| WORK REQUEST |
Search the records for the string "webcrawler" and return each line that has it.

EXERCISE DATA Start Marker

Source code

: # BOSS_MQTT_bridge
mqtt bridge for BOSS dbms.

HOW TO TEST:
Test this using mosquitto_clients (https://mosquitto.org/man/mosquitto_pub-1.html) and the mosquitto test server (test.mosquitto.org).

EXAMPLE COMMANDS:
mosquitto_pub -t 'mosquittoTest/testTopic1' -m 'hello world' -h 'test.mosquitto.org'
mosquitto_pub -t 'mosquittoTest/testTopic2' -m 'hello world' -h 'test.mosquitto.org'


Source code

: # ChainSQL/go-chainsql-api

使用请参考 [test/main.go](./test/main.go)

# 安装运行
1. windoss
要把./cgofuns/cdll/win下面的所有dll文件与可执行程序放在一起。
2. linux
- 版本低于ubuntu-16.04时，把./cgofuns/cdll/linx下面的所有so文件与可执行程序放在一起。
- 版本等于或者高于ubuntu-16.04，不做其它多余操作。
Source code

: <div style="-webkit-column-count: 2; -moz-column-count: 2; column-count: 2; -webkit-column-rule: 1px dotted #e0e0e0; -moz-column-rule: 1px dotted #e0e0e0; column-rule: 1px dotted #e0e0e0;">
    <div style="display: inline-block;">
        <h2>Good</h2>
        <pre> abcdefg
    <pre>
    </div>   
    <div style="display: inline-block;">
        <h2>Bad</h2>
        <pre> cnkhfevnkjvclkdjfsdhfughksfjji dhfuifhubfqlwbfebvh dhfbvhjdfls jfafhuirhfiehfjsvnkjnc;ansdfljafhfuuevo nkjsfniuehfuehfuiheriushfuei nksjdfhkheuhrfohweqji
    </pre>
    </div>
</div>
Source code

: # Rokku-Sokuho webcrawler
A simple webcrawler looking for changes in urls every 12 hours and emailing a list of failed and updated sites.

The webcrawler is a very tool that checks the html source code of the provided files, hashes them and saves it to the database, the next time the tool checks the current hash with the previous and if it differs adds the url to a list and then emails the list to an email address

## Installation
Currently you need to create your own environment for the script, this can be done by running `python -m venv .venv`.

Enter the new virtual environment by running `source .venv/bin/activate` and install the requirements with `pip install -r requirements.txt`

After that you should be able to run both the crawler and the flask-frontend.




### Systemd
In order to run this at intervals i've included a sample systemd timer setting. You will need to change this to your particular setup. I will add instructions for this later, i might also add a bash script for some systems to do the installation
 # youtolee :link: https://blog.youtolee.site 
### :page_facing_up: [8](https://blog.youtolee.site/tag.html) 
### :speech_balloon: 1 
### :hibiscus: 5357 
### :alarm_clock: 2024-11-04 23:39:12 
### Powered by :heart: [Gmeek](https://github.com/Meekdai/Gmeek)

EXERCISE DATA End Marker

| OUTPUT FOR THIS TASK |
: # Rokku-Sokuho webcrawler
A simple webcrawler looking for changes in urls every 12 hours and emailing a list of failed and updated sites.
The webcrawler is a very tool that checks the html source code of the provided files, hashes them and saves it to the database, the next time the tool checks the current hash with the previous and if it differs adds the url to a list and then emails the list to an email address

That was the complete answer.